• _WHAT YOU WILL DO_
Every line of the records below from the line with "- **AI‐Driven Rent" up to and including the line with "- **Open API" must be reproduced exactly, and no line outside that range.

• _MATERIAL FOR THE TASK_

********************

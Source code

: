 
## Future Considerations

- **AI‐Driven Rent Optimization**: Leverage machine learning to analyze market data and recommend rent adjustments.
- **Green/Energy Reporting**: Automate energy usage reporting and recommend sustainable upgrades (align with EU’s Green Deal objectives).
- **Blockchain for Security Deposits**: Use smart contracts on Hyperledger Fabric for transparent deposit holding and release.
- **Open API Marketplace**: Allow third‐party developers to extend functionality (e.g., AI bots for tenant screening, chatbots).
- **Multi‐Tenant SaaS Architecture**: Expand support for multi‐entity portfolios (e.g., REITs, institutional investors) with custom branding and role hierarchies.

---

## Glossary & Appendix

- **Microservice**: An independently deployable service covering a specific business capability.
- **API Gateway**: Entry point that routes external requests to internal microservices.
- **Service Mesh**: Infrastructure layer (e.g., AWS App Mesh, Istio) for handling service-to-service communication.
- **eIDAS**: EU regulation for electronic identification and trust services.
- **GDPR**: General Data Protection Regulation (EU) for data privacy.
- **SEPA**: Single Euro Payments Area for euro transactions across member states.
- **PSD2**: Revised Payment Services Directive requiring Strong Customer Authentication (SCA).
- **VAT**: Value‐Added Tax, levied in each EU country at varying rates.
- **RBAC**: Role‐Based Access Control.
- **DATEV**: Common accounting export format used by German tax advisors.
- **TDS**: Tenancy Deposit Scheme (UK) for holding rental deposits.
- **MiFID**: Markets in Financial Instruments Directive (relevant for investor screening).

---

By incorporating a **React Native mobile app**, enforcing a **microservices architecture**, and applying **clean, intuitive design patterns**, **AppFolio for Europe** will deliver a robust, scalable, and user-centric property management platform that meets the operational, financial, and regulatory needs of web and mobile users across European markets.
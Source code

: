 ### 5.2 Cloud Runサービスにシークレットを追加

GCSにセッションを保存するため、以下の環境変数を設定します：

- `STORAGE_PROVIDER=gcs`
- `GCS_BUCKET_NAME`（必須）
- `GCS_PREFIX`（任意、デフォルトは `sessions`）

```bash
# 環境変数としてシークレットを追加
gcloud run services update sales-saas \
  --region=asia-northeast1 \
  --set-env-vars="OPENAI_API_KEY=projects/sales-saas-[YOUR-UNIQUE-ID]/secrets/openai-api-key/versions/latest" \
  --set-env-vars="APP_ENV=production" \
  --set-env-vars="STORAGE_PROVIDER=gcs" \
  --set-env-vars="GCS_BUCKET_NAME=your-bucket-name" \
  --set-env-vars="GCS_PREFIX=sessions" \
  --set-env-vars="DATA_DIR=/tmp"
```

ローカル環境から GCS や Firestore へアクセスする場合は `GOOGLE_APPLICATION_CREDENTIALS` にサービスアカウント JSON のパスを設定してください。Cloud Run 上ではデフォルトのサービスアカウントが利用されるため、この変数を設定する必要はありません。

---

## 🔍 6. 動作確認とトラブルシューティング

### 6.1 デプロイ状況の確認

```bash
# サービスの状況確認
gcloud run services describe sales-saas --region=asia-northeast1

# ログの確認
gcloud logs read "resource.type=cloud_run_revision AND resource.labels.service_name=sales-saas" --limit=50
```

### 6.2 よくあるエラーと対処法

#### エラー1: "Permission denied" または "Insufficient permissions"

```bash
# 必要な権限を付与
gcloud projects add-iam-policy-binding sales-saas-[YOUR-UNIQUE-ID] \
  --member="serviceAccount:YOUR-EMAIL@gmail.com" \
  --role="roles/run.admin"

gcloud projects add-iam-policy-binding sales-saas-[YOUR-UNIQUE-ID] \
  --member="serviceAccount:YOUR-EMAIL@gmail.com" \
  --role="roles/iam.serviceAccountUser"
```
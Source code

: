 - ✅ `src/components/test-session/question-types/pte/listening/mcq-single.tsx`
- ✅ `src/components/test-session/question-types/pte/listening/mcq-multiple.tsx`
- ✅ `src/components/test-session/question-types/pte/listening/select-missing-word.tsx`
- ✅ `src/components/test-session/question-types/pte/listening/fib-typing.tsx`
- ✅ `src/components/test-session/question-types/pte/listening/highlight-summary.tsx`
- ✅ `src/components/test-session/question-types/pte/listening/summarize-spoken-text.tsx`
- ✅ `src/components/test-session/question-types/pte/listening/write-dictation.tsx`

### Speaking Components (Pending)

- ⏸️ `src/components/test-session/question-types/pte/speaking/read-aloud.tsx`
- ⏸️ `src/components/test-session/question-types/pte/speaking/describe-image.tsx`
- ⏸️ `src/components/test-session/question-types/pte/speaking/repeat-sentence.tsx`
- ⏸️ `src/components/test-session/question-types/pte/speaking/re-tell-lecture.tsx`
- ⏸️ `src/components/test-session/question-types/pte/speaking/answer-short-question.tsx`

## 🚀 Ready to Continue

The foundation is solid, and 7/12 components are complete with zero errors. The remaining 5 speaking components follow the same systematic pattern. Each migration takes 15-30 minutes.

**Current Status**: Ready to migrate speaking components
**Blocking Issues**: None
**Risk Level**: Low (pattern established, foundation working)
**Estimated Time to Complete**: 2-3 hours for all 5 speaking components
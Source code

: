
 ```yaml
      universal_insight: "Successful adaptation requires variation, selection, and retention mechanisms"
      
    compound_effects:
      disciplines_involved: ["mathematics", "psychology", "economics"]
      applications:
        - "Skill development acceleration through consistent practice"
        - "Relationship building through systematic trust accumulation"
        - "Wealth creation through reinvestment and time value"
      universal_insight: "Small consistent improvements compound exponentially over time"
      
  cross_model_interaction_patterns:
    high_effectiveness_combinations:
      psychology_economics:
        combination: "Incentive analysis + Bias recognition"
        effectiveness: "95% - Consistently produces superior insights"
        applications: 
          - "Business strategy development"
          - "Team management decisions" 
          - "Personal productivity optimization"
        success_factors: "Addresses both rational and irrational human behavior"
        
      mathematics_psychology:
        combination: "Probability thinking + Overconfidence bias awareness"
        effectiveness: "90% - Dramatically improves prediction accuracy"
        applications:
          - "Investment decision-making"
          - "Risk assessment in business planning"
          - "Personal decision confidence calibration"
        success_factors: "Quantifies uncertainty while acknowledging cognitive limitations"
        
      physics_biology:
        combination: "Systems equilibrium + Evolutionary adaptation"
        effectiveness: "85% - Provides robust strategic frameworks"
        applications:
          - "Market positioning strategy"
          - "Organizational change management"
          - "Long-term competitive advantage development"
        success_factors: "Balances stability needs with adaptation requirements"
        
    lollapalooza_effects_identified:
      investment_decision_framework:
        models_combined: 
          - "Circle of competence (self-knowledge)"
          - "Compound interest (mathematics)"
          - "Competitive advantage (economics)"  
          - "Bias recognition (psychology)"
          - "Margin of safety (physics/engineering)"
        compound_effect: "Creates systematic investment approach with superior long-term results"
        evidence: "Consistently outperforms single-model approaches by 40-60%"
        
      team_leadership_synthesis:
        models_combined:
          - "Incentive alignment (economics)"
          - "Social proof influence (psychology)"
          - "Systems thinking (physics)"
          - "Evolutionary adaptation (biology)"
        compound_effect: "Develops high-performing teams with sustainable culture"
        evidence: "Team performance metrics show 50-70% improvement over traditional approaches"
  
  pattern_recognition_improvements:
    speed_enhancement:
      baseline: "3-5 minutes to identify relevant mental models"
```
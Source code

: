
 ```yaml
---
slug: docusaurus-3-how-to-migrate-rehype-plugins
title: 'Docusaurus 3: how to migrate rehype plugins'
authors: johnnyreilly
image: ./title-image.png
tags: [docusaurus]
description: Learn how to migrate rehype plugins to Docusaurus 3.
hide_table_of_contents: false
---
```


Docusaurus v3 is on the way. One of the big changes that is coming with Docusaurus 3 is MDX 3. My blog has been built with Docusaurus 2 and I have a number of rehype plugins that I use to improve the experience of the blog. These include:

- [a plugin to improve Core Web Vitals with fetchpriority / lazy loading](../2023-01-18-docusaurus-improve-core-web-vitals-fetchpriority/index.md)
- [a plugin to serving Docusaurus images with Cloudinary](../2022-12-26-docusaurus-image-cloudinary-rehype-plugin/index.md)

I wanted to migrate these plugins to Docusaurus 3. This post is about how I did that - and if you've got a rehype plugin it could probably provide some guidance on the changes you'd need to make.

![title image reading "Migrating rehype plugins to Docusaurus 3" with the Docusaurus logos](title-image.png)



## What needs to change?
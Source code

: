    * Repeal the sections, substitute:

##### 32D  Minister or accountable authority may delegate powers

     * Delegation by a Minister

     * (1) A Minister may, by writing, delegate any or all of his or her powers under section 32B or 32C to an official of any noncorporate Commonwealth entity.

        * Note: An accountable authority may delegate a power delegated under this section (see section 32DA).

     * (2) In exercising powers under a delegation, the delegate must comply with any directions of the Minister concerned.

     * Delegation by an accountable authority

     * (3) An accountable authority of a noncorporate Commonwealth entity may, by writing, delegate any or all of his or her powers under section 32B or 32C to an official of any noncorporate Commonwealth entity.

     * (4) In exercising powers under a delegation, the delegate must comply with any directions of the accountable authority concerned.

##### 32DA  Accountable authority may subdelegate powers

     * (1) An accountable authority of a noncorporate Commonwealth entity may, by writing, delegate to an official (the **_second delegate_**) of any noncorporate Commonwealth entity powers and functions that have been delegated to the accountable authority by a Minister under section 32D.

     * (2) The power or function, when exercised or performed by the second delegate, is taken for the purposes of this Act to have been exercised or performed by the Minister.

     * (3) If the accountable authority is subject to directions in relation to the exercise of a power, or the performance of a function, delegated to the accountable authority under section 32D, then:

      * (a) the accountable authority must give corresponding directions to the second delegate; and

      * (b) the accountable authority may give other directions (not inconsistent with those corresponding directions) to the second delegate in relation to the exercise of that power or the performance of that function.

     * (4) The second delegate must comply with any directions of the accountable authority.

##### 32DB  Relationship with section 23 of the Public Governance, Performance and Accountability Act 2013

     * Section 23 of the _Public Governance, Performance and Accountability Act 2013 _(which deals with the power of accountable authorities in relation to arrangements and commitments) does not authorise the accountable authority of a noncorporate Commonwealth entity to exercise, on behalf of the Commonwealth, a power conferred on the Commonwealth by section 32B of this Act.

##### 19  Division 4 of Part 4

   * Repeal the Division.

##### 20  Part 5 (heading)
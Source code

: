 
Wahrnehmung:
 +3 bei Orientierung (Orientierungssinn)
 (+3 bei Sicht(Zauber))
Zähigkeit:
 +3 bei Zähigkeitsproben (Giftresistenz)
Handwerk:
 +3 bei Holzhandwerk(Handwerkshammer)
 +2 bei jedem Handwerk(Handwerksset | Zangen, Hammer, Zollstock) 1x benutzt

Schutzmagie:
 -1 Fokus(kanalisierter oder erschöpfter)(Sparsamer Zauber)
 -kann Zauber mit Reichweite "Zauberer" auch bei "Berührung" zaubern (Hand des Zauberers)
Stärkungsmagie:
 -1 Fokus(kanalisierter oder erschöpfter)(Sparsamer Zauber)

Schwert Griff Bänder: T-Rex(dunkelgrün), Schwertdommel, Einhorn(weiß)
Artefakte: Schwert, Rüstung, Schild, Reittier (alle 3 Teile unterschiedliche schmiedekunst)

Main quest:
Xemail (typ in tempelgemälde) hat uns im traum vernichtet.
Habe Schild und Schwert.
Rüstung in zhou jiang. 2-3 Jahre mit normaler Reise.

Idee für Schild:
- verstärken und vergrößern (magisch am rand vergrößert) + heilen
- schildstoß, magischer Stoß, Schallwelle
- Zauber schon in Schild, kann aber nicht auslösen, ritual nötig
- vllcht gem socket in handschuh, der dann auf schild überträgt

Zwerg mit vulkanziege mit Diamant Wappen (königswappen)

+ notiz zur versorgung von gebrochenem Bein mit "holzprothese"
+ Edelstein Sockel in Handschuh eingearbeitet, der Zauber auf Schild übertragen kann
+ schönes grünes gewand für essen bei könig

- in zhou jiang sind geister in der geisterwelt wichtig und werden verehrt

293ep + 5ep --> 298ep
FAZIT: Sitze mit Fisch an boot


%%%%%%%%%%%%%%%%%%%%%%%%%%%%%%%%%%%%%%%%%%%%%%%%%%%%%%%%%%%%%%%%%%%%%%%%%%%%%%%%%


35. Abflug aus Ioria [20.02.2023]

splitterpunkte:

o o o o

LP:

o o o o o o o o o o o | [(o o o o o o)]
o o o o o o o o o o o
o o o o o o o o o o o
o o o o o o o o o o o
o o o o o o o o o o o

********************

• _ANSWER SECTION_
- **AI‐Driven Rent Optimization**: Leverage machine learning to analyze market data and recommend rent adjustments.
- **Green/Energy Reporting**: Automate energy usage reporting and recommend sustainable upgrades (align with EU’s Green Deal objectives).
- **Blockchain for Security Deposits**: Use smart contracts on Hyperledger Fabric for transparent deposit holding and release.
- **Open API Marketplace**: Allow third‐party developers to extend functionality (e.g., AI bots for tenant screening, chatbots).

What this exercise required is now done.